WORK ORDER ::
Nothing but the lines below between the line holding "starting angles of" and the line holding "its aliases) causes", inclusive, should appear in the answer, each set down exactly.

LISTED ENTRIES ::

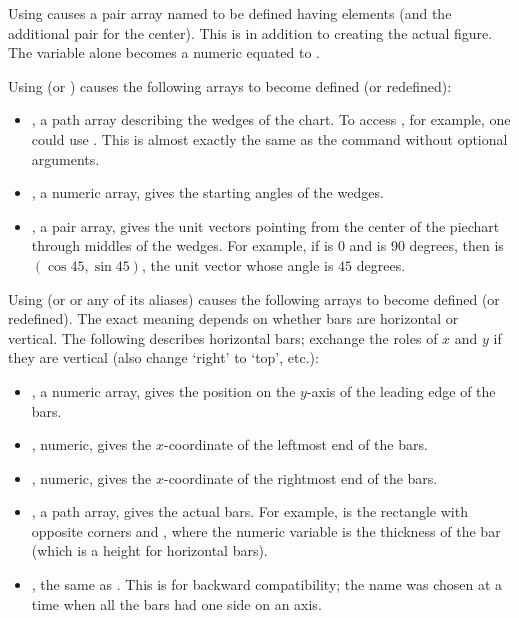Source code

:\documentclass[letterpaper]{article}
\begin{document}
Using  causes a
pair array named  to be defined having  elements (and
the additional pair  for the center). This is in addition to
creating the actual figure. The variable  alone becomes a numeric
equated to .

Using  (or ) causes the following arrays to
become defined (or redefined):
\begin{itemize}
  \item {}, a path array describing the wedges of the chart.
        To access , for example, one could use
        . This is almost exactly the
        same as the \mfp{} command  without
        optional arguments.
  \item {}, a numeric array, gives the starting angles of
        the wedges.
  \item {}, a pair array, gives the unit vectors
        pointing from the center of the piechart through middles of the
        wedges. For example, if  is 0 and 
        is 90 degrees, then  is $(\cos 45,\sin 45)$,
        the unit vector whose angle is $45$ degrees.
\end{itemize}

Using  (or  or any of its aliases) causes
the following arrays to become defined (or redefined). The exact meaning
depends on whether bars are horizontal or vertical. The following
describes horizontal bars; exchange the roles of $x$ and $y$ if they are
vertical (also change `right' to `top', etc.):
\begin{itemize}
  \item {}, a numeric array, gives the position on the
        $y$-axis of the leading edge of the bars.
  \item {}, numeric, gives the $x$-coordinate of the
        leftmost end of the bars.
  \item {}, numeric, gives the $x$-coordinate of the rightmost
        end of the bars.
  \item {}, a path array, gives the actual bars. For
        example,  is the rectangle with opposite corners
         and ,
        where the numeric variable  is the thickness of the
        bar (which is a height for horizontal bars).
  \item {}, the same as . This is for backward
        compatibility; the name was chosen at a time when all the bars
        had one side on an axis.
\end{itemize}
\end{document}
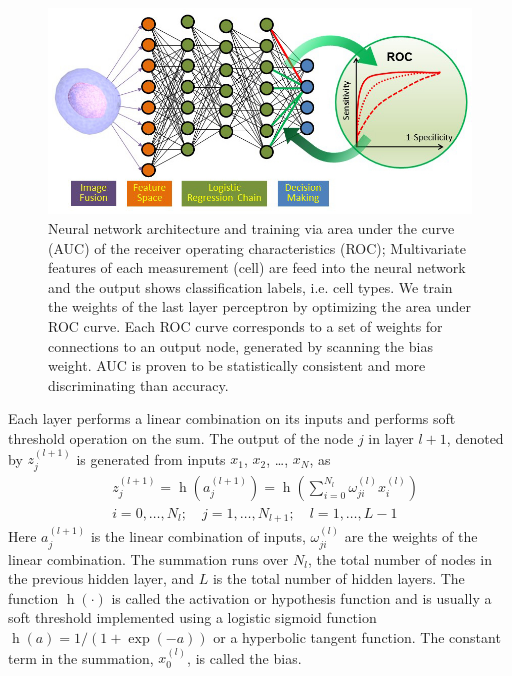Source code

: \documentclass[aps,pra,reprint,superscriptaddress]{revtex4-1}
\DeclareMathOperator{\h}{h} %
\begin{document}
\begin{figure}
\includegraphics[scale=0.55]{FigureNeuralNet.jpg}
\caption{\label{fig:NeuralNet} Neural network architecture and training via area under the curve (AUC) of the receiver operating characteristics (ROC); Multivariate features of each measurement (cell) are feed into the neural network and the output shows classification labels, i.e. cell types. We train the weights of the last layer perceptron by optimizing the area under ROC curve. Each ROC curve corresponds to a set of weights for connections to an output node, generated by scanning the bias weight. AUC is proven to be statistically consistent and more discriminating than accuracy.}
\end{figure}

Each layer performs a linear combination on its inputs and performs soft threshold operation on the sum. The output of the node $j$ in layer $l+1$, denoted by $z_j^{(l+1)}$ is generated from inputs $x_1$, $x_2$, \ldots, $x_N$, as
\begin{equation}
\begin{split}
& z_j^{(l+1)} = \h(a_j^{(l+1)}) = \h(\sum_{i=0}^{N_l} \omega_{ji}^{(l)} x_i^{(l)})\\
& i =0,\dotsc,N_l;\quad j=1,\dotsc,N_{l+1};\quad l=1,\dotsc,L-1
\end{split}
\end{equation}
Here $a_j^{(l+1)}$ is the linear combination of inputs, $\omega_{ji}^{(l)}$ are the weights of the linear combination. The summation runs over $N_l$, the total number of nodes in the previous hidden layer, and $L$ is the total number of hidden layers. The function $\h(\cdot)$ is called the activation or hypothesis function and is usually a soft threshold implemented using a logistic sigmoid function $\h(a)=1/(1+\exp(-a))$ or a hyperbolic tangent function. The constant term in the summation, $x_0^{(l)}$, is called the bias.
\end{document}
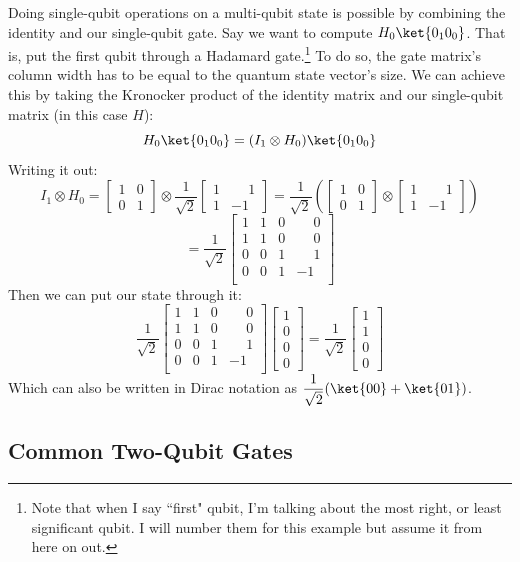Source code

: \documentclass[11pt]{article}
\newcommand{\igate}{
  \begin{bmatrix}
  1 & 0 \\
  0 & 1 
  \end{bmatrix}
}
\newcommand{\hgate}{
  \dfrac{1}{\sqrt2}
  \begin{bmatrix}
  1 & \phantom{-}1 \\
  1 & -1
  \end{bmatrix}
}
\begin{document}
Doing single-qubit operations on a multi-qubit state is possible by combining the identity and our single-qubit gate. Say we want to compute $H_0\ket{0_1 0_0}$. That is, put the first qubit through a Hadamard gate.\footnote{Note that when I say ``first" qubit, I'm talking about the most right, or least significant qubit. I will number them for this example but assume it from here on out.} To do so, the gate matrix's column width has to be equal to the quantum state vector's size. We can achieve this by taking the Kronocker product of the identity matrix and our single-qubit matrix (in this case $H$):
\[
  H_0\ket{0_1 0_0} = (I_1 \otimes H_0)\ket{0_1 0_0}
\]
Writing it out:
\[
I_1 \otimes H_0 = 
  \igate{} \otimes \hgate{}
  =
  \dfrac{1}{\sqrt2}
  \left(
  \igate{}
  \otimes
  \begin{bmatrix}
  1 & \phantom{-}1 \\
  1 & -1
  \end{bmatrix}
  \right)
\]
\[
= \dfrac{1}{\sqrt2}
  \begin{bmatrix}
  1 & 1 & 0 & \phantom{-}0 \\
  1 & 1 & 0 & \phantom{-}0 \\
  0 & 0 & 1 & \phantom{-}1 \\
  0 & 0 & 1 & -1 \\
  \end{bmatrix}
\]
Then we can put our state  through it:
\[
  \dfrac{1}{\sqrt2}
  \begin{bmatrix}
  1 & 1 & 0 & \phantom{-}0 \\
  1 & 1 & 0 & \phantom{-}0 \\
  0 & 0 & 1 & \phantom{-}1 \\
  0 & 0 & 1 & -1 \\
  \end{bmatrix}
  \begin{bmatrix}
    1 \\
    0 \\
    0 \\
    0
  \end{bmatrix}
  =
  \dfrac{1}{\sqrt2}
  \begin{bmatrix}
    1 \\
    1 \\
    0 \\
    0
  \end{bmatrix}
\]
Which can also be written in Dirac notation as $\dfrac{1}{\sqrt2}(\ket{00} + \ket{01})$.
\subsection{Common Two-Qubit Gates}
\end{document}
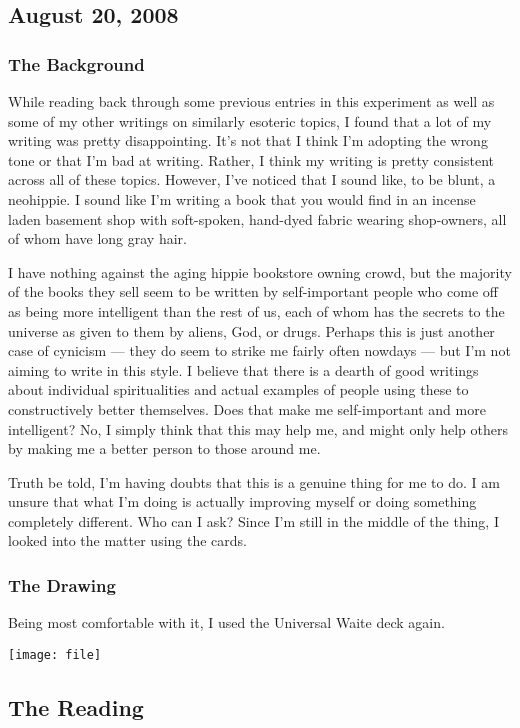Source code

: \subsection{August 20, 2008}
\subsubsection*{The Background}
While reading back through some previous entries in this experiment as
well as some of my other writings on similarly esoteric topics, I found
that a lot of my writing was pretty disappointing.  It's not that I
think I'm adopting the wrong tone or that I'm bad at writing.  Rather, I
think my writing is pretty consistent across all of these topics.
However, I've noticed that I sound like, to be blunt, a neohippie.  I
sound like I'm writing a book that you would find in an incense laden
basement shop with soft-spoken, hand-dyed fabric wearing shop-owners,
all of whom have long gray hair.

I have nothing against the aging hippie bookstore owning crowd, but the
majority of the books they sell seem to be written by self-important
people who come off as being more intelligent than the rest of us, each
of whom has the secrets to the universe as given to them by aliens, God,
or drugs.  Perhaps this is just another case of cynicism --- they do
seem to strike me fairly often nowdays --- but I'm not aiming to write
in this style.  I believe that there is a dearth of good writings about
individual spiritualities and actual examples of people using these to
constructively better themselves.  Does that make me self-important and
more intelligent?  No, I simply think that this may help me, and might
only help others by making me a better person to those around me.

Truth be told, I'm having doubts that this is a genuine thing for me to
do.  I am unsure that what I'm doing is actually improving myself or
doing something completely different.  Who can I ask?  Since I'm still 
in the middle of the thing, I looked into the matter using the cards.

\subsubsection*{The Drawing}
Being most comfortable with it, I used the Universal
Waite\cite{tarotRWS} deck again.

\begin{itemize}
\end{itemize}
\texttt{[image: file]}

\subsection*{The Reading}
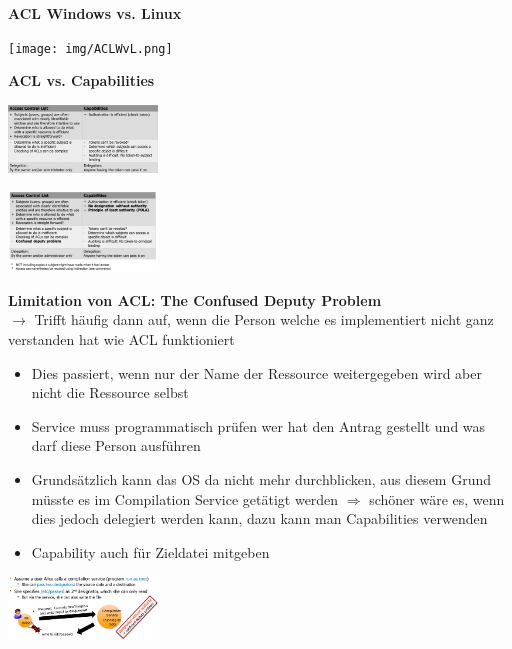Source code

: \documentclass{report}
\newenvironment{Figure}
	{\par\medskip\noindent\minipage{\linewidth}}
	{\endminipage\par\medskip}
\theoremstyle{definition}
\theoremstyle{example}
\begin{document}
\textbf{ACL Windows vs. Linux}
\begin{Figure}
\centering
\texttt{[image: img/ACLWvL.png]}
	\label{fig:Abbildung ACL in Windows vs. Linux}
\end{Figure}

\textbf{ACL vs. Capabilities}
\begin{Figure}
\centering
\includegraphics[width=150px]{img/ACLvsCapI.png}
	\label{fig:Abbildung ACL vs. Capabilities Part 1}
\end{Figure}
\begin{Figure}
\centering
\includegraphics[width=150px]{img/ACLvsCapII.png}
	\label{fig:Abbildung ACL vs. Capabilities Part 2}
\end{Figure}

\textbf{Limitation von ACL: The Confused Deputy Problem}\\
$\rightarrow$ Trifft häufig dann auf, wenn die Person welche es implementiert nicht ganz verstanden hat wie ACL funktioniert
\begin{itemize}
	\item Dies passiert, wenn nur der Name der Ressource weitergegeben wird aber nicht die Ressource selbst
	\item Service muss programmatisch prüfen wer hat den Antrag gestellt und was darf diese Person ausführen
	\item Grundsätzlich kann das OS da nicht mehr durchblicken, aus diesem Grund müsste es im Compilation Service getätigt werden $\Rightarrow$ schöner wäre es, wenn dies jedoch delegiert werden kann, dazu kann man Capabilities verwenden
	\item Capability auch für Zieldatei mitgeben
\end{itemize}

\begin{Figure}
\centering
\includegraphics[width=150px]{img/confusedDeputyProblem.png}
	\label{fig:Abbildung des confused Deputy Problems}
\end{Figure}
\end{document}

WRITTEN SOLUTION ::
  \item {}, a numeric array, gives the starting angles of
        the wedges.
  \item {}, a pair array, gives the unit vectors
        pointing from the center of the piechart through middles of the
        wedges. For example, if  is 0 and 
        is 90 degrees, then  is $(\cos 45,\sin 45)$,
        the unit vector whose angle is $45$ degrees.
\end{itemize}

Using  (or  or any of its aliases) causes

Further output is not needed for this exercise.